Structure and sequence analyses
The quality of the model was checked using the programs COOT and PROCHECK (47). The calculations of the root mean square deviations between pairs of equivalent Cα atoms were executed using the program SUPERPOSE (48). Secondary structures were assigned using the program DSSP (49). The surface electrostatic potentials were calculated using the program APBS (50). The detection and the figure preparation of protein-ligand interactions were performed using the program LIGPLOT (51). Structure figures were prepared using the program PyMOL (https://www.pymol.org/). Multiple sequence alignments were performed using the program ClustalW (52) and the figures were produced using the program ESPript (53).
Preparation of diacetyl-Lys-tRNALys
E. coli tRNA^Lys^ was synthesized by in vitro transcription. The template DNA for in vitro transcription was obtained by PCR, using a plasmid carrying the E. coli tRNA^Lys^(CUU) gene as the template (54). The PCR primers are listed in Table S3. The in vitro transcription and the purification of the RNA sample were performed as described previously (27, 55). Purified tRNA^Lys^ was aminoacylated at 37 °C in 50 mM HEPES-KOH (pH 7.6), containing 20 mM KCl, 10 mM MgCl_2_, 4 mM ATP, 7 mM β-mercaptoethanol, 0.01% BSA, 10 μM tRNA^Lys^, 20 μM L-[^14^C]lysine (280 Ci/mol), and 150 nM purified E. coli Lysyl-tRNA synthetase (56). After a 30-min incubation, the aminoacylated sample was extracted with phenol and chloroform and then precipitated with 2-propanol in the presence of 0.3 M sodium acetate. Subsequently, the acetylation reaction was performed as described previously (27). The final product, diacetyl-[^14^C]Lys-tRNA^Lys^, was dissolved in 5 mM sodium acetate buffer (pH 5.5) and stored at −80 °C.

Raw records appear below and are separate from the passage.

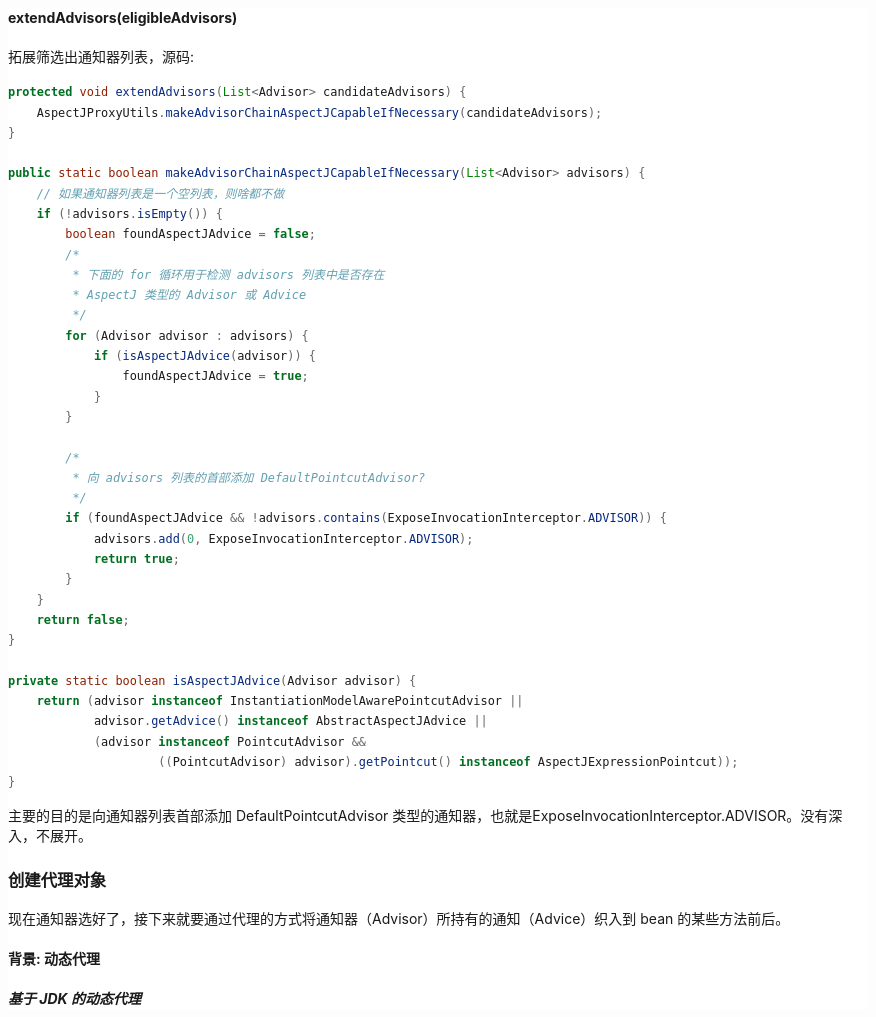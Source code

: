 #### extendAdvisors(eligibleAdvisors)

拓展筛选出通知器列表，源码:

```java
protected void extendAdvisors(List<Advisor> candidateAdvisors) {
    AspectJProxyUtils.makeAdvisorChainAspectJCapableIfNecessary(candidateAdvisors);
}

public static boolean makeAdvisorChainAspectJCapableIfNecessary(List<Advisor> advisors) {
    // 如果通知器列表是一个空列表，则啥都不做
    if (!advisors.isEmpty()) {
        boolean foundAspectJAdvice = false;
        /*
         * 下面的 for 循环用于检测 advisors 列表中是否存在
         * AspectJ 类型的 Advisor 或 Advice
         */
        for (Advisor advisor : advisors) {
            if (isAspectJAdvice(advisor)) {
                foundAspectJAdvice = true;
            }
        }

        /*
         * 向 advisors 列表的首部添加 DefaultPointcutAdvisor?
         */
        if (foundAspectJAdvice && !advisors.contains(ExposeInvocationInterceptor.ADVISOR)) {
            advisors.add(0, ExposeInvocationInterceptor.ADVISOR);
            return true;
        }
    }
    return false;
}

private static boolean isAspectJAdvice(Advisor advisor) {
    return (advisor instanceof InstantiationModelAwarePointcutAdvisor ||
            advisor.getAdvice() instanceof AbstractAspectJAdvice ||
            (advisor instanceof PointcutAdvisor &&
                     ((PointcutAdvisor) advisor).getPointcut() instanceof AspectJExpressionPointcut));
}
```

主要的目的是向通知器列表首部添加 DefaultPointcutAdvisor 类型的通知器，也就是ExposeInvocationInterceptor.ADVISOR。没有深入，不展开。

### 创建代理对象

现在通知器选好了，接下来就要通过代理的方式将通知器（Advisor）所持有的通知（Advice）织入到 bean 的某些方法前后。

#### 背景: 动态代理

##### 基于 JDK 的动态代理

Peptidyl-tRNA hydrolase assay
The peptidyl-tRNA hydrolase assay was performed as described previously (27), using 3.5 to 20 μM diacetyl-[^14^C]Lys-tRNA^Lys^ and catalytic amounts of TtPth variants (5–200 nM).
Data availability
The coordinates and structure factors have been deposited in the RCSB Protein Data Bank (https://www.rcsb.org) with the PDB IDs 8X5T for TtPth⋅AMP and 8X5U for TtPth⋅tripeptide.
Supporting information
This article contains supporting information (27, 29, 30, 31, 35, 40).
Conflict of interest
The authors declare that they have no conflicts of interest with the contents of this article.